The two men even took annual camping tips together along with their families or sometimes with Harvey Firestone, the founder of Firestone Tire and Rubber, President Warren Harding, and naturalist John Burroughs. They even bought houses next to each other and tried to build an electric car together, with disastrous results.
Thomas Edison died of complications due to diabetes on October 18, 1931 in West Orange, New Jersey at 84 years old. There at his side was Edison’s personal physician and his son, Charles Edison. The way the museum describes it, the idea to capture the inventor’s final breath came to Charles when he noticed an empty test tube rack by his dying father’s bedside. Charles gathered several vials full of Edison’s final breath, had the doctor seal the tubes in paraffin, and sent one to Henry Ford as a memento of their close friendship.
What are we supposed to make of this story, particularly that there are multiple vials of an intrinsically-singular last breath? Well, at the very least, it stands a testament to how, uh, intense the friendship was between these two very well-adjusted historical figures.

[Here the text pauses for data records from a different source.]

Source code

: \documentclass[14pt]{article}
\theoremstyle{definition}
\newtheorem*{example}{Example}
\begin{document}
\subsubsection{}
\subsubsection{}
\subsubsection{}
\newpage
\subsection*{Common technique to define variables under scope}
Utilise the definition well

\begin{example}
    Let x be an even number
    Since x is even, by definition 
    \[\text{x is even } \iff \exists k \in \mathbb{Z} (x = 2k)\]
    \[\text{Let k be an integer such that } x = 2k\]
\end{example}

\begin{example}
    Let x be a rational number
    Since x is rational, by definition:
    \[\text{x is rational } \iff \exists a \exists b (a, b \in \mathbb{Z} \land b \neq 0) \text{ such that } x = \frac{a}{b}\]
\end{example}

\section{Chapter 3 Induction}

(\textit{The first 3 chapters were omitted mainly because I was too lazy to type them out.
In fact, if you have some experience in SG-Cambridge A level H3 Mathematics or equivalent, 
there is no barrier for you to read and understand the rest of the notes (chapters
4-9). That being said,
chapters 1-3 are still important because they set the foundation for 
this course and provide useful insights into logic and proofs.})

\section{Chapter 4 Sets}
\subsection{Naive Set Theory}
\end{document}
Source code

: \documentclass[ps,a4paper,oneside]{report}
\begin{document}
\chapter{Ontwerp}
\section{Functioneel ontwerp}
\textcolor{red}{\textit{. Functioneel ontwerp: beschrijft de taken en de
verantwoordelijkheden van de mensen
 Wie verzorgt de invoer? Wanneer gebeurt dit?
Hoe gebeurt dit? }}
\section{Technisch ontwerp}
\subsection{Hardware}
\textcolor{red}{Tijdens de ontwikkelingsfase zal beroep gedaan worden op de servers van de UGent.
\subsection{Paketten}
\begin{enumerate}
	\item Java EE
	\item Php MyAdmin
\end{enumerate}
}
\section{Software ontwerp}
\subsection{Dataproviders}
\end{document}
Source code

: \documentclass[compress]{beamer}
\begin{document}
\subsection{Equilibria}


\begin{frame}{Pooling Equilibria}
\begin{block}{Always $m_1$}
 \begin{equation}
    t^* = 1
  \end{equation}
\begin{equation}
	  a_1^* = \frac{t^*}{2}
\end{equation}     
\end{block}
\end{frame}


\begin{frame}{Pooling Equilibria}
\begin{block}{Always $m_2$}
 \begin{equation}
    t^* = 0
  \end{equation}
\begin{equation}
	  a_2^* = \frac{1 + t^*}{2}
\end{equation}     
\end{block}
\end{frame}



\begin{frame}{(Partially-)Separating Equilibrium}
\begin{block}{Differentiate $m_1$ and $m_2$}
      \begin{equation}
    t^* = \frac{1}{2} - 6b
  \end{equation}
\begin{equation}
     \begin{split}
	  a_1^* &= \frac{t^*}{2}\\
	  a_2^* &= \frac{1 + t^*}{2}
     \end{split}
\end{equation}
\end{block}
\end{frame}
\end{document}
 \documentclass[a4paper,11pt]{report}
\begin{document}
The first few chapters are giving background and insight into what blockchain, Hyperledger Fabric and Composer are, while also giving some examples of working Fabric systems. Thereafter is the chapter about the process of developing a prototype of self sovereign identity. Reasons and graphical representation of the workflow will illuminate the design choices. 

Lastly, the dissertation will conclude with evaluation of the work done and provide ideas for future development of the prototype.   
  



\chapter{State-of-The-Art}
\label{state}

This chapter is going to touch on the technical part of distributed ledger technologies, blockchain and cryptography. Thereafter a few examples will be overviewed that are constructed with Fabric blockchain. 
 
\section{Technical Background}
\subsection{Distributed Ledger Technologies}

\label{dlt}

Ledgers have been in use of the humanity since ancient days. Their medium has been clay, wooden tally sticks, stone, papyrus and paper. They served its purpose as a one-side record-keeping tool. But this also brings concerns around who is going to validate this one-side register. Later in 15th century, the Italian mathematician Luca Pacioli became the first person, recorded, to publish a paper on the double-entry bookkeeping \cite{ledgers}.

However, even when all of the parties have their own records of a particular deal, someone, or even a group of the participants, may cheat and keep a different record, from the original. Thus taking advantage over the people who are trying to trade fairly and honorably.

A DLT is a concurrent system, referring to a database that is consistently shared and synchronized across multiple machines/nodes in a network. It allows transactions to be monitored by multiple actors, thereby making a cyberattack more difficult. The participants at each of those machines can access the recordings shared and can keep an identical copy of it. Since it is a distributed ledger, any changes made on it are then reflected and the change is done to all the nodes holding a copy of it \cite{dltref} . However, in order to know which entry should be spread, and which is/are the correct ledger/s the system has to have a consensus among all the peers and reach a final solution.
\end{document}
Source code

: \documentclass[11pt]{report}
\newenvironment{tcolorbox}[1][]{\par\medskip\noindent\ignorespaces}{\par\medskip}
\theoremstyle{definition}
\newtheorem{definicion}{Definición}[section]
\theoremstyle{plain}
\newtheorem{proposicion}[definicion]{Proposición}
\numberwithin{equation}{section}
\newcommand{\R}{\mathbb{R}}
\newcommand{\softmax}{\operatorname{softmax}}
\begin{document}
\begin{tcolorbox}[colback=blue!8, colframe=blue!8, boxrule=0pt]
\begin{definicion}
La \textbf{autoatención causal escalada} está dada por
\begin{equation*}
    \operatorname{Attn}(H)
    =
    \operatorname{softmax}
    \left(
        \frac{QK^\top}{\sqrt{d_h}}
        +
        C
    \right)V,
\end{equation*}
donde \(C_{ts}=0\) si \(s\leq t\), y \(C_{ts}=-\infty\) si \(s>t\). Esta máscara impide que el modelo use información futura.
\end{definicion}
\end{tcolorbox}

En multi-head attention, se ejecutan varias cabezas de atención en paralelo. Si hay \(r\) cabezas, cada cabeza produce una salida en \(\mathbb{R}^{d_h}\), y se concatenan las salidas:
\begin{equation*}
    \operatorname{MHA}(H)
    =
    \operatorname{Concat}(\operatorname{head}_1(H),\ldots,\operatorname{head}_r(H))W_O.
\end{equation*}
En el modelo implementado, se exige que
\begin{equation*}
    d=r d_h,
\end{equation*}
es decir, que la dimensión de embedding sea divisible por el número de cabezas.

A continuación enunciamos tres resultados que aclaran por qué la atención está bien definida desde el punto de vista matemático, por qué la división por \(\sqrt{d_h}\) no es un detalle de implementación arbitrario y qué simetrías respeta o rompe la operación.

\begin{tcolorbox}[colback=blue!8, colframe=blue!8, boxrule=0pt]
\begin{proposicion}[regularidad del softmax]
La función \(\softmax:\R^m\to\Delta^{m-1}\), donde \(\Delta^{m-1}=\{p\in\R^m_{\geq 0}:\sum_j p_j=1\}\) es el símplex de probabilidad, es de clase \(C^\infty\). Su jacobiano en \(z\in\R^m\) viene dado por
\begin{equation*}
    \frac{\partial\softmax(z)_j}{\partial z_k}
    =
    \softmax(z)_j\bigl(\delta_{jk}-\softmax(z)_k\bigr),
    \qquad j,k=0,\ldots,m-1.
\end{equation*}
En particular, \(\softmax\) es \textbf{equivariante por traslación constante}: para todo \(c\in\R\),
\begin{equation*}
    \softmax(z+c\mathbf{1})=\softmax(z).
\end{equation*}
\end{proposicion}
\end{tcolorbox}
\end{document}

The legacies of these two giants of the electric age are incredibly intertwined. Even the building the vial sits in is a testament to their friendship. The Henry Ford Museum was built by Ford as a museum dedicated to industrial history. Originally named the Edison Institute, it opened on the 50th anniversary of the invention of the electric light bulb. The adjacent Greenfield Village recreates turn-of-the-century life in America, and even contains Edison’s original Menlo Park laboratory.
While the name may have changed, the museum is still dedicated to the history of manufacturing in general as well as the Ford Motor Company’s history specifically. When Henry Ford died over a decade after Edison, many of his personal items made their way into the museum’s collection—including the last breath of his mentor and friend. There’s no way to know if this is the very last breath of Edison, or if the precious terminus inventor gasses didn’t escape long ago, but it still a fascinating piece of the American story. Today it sits, practically hidden, as a small, unassuming reminder of a friendship at the top of the world.